Work instructions:
Report the number of lines in the entries below that include the word "Purpose", and nothing else.

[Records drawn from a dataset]

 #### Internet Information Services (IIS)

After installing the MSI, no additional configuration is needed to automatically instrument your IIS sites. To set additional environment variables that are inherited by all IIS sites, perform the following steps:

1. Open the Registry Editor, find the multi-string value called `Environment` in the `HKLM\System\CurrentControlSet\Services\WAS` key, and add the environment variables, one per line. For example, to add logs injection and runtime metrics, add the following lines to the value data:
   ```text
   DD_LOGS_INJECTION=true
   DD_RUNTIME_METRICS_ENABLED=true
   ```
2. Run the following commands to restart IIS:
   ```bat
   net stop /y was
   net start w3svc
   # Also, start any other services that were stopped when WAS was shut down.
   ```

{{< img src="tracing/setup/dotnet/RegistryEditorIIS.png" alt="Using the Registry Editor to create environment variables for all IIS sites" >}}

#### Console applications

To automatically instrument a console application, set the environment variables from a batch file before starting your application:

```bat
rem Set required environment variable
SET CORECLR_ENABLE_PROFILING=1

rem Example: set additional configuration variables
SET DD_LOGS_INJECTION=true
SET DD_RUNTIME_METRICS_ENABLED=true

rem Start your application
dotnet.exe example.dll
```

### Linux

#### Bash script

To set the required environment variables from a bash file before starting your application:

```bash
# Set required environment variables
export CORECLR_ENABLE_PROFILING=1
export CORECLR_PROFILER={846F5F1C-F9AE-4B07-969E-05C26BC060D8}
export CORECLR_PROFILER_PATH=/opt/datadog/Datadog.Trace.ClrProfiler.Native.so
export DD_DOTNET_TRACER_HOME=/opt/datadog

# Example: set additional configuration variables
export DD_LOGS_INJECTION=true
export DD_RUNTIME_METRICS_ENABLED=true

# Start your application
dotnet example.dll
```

==

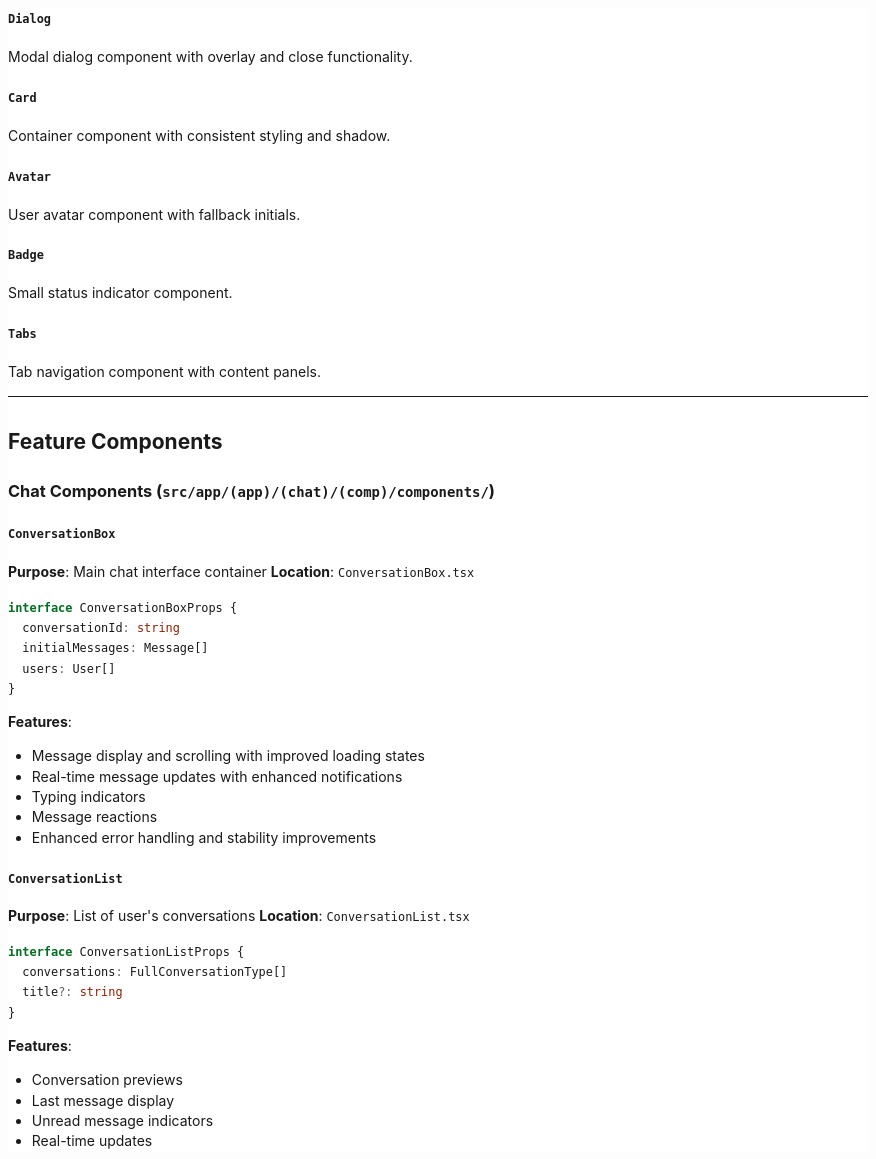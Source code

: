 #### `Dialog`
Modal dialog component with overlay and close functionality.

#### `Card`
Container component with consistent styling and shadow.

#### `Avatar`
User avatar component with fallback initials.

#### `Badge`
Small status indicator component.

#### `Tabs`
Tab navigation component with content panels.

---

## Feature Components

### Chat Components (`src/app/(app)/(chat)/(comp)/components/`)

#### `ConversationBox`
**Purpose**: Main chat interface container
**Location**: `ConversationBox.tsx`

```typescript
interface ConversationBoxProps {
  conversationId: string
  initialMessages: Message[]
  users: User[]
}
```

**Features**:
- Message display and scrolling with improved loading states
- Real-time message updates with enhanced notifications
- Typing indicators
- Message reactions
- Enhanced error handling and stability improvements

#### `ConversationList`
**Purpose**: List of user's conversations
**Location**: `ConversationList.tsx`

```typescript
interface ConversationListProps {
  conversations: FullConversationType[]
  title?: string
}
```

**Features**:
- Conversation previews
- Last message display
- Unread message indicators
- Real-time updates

Exercise response:
2